RECORDS SUPPLIED ->
━━━━━━━━━━━━━━━━━━━━━━━━━━━━━━
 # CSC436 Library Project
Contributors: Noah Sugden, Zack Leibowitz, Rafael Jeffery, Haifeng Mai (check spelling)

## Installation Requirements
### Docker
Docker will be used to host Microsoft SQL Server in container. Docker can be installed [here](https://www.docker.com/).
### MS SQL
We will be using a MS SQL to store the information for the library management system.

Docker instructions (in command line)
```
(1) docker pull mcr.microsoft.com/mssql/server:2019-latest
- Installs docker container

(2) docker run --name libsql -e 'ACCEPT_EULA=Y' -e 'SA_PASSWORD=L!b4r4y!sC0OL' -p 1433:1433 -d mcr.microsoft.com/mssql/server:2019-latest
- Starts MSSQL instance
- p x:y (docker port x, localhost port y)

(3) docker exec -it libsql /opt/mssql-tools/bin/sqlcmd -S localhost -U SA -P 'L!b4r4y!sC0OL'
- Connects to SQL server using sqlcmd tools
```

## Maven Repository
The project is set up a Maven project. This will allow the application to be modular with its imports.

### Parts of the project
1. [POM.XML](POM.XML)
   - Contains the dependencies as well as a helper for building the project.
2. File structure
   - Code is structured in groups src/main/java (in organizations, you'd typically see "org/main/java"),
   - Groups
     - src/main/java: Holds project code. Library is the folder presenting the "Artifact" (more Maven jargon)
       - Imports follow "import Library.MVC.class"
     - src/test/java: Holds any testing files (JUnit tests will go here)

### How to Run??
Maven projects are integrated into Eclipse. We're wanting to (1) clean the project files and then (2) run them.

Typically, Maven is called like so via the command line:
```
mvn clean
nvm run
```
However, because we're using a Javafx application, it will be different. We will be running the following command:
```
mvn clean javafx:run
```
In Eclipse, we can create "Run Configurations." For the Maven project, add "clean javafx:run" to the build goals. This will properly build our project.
━━━━━━━━━━━━━━━━━━━━━━━━━━━━━━
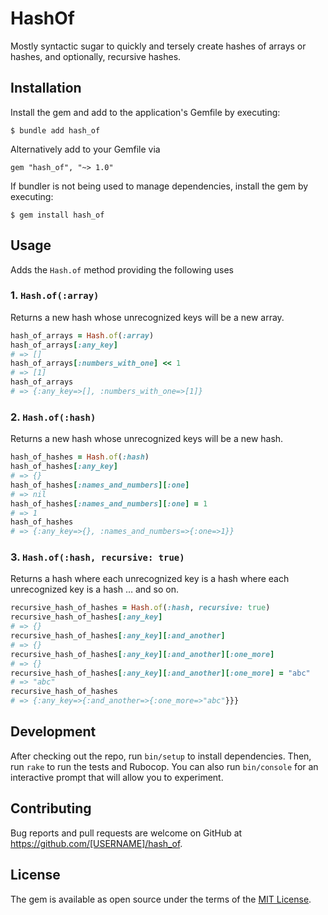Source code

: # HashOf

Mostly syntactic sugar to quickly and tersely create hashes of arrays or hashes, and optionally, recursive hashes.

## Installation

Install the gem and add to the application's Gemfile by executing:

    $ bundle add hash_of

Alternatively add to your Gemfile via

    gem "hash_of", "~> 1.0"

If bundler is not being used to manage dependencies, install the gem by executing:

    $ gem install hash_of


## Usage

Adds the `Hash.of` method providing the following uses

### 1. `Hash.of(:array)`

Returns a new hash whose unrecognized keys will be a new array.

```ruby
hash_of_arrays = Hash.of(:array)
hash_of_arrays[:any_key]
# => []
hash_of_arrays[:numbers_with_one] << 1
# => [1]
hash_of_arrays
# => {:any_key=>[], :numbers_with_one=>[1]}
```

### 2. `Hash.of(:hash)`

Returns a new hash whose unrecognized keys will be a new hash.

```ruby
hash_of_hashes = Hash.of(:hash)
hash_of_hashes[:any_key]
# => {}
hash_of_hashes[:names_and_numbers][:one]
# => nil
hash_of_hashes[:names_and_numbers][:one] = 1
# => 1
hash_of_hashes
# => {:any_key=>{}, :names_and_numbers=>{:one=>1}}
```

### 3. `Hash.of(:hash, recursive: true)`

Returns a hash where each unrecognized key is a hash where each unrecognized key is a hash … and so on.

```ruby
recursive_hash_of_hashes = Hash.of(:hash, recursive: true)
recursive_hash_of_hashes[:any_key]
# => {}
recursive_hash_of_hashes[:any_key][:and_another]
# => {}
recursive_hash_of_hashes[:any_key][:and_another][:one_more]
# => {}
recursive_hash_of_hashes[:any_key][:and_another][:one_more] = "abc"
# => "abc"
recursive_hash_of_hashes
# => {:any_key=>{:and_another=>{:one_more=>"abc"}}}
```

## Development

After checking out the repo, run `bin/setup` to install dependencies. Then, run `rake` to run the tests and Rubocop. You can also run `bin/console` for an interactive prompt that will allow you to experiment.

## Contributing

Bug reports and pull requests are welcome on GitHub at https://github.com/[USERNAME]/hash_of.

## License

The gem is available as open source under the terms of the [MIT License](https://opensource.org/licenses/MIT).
━━━━━━━━━━━━━━━━━━━━━━━━━━━━━━
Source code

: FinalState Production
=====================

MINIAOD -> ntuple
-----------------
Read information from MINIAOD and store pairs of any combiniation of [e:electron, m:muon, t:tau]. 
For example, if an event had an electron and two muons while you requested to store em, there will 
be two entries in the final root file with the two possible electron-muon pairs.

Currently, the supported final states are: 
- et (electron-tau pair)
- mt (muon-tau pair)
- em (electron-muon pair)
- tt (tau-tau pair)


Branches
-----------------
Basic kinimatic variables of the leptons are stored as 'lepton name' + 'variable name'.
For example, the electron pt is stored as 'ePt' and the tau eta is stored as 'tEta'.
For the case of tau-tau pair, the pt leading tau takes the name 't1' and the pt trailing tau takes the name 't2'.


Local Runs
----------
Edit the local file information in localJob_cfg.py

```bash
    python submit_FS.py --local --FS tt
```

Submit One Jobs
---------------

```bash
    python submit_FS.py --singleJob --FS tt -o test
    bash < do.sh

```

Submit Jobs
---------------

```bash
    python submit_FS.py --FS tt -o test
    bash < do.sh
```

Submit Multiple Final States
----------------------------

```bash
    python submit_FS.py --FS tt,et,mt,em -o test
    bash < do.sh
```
━━━━━━━━━━━━━━━━━━━━━━━━━━━━━━
TASK STATEMENT ->
Go through the records, tally the lines holding the word "Maven", and give only the tally.

RESPONSE AREA ->
6